TASK BRIEF
Lines below that include the word "postorder" should each be copied.

******

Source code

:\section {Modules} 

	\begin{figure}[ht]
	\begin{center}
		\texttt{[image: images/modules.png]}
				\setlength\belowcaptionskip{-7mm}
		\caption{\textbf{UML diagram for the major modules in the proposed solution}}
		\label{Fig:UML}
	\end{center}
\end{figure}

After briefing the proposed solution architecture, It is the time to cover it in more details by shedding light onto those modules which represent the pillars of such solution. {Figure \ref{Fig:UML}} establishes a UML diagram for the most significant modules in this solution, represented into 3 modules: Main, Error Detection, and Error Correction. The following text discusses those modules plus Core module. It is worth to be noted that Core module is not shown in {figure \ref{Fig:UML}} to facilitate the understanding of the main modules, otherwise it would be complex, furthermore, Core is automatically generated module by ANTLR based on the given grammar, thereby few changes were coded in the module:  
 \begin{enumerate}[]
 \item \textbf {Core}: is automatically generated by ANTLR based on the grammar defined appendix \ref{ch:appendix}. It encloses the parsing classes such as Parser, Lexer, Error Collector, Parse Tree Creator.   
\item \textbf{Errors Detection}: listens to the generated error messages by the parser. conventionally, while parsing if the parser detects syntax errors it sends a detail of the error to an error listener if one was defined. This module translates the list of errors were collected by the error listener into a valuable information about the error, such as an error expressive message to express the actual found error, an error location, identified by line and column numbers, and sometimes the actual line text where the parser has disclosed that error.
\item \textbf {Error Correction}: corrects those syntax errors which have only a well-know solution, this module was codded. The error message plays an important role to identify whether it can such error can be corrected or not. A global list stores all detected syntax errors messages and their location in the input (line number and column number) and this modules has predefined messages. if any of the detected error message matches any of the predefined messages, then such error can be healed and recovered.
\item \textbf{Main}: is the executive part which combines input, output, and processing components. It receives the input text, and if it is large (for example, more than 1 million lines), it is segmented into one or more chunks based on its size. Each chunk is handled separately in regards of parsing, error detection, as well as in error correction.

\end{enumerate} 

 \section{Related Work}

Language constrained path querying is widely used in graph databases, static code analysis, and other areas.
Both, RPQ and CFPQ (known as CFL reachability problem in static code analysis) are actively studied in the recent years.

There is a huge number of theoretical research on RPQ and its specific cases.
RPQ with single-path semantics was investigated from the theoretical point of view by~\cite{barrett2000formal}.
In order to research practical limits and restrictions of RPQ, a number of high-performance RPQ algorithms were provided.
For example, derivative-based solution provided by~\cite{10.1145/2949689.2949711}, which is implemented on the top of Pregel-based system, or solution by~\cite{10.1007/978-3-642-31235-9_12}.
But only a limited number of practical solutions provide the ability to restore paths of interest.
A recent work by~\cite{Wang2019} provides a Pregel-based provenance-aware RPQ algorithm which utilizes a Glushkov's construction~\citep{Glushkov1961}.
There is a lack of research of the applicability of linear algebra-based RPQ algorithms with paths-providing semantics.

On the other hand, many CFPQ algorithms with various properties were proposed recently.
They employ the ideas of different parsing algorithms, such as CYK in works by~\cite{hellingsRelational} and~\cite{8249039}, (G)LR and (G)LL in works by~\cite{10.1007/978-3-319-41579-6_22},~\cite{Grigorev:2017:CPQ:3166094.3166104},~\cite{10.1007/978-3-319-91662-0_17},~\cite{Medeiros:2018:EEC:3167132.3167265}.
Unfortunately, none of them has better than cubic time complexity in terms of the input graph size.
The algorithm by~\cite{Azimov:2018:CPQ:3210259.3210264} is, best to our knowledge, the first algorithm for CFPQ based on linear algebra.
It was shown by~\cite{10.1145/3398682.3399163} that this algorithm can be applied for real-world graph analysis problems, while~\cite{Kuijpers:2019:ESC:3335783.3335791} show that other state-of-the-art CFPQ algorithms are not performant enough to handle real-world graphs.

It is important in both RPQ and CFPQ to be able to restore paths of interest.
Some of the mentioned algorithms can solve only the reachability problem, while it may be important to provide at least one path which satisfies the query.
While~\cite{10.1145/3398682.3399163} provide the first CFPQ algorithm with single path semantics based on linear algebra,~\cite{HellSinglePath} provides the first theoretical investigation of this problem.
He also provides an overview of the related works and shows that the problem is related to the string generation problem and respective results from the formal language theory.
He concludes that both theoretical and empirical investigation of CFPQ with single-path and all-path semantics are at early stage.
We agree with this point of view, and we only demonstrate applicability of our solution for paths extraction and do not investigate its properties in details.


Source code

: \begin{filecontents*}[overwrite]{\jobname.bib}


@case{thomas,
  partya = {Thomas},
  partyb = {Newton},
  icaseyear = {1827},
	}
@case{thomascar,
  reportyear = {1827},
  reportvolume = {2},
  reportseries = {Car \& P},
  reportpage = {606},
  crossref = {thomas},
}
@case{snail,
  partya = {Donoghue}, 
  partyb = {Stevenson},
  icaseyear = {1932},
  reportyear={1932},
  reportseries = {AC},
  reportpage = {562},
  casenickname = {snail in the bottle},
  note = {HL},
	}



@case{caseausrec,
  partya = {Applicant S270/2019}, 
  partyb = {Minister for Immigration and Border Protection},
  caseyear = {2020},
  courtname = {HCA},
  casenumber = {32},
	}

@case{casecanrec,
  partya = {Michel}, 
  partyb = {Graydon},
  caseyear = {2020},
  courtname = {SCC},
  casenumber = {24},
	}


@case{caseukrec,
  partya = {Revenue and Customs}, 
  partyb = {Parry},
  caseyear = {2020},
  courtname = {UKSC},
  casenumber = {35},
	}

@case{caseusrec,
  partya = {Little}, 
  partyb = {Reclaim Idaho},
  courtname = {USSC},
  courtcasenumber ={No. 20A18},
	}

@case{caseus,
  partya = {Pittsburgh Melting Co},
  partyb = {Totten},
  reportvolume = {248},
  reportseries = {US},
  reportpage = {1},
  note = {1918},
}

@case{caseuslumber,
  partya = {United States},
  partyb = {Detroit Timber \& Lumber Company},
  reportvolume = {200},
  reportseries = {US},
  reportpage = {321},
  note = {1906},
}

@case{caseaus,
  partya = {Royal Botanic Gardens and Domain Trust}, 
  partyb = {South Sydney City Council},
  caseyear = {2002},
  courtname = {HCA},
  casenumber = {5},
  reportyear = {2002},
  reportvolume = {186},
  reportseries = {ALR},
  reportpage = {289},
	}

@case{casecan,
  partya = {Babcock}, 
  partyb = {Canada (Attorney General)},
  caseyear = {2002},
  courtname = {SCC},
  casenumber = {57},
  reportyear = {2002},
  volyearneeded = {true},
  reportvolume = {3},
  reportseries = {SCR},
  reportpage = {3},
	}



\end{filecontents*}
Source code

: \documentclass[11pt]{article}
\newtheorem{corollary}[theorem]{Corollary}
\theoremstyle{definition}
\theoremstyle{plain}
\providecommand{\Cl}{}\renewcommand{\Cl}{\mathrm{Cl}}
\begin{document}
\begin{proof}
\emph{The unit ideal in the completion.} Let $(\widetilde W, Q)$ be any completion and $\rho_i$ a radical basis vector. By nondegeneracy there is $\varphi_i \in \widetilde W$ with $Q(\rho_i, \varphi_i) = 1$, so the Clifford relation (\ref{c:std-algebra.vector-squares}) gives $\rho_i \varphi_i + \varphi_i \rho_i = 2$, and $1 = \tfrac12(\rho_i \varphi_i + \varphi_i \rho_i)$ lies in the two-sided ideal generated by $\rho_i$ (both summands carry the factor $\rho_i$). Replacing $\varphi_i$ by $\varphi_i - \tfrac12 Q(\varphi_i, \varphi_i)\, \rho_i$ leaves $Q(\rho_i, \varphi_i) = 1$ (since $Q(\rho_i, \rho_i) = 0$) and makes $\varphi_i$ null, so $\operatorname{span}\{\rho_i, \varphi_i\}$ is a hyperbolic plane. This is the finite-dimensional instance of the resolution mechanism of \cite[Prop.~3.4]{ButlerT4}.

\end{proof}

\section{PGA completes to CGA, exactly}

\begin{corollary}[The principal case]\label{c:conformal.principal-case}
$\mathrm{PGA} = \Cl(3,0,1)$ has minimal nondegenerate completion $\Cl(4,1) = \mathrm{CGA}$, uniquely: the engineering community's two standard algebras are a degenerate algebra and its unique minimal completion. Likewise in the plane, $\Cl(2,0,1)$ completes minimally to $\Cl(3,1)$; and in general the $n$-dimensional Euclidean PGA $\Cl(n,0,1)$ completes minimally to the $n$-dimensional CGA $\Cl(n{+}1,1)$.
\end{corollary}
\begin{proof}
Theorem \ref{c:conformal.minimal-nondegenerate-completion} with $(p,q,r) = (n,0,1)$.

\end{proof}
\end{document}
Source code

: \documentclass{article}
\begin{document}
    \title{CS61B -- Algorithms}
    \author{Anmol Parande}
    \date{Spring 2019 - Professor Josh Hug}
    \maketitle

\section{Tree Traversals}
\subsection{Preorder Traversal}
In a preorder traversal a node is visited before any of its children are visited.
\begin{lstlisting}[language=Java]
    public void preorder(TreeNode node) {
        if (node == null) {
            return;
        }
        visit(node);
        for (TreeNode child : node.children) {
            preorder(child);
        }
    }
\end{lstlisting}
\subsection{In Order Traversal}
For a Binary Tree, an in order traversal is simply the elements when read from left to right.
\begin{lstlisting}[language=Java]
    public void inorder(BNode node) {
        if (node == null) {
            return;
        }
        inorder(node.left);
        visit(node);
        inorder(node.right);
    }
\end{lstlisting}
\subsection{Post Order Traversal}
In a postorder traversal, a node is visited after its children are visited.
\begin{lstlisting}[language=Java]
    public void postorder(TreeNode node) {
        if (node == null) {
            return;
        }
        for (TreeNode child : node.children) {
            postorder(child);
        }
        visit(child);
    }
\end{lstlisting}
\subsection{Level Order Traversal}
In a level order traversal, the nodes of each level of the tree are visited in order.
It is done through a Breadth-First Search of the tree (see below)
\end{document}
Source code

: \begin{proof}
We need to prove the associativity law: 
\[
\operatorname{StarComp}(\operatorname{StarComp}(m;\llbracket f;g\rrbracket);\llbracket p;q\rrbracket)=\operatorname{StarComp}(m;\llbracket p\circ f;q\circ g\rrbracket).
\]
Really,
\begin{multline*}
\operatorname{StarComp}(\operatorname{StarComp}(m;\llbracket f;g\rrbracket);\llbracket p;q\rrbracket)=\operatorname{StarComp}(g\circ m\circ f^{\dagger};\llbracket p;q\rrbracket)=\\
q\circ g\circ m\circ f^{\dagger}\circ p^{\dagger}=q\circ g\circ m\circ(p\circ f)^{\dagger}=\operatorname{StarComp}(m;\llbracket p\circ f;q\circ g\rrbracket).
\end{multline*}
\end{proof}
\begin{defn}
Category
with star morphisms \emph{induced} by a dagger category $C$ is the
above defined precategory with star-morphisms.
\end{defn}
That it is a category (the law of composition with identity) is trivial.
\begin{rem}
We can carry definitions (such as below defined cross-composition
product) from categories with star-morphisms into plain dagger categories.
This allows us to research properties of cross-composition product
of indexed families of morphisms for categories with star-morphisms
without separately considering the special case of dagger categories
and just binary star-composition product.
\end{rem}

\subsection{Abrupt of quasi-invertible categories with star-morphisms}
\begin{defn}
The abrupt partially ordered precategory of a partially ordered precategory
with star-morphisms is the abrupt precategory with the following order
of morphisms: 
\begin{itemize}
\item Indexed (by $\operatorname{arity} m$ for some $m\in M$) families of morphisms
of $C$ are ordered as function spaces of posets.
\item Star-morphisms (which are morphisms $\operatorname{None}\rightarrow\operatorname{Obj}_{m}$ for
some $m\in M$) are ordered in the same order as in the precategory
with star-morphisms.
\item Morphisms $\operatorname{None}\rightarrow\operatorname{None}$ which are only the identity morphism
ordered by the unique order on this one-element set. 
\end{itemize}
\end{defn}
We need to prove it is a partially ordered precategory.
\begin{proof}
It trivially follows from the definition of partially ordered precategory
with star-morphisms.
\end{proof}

******

WRITTEN SOLUTION
In a postorder traversal, a node is visited after its children are visited.
    public void postorder(TreeNode node) {
            postorder(child);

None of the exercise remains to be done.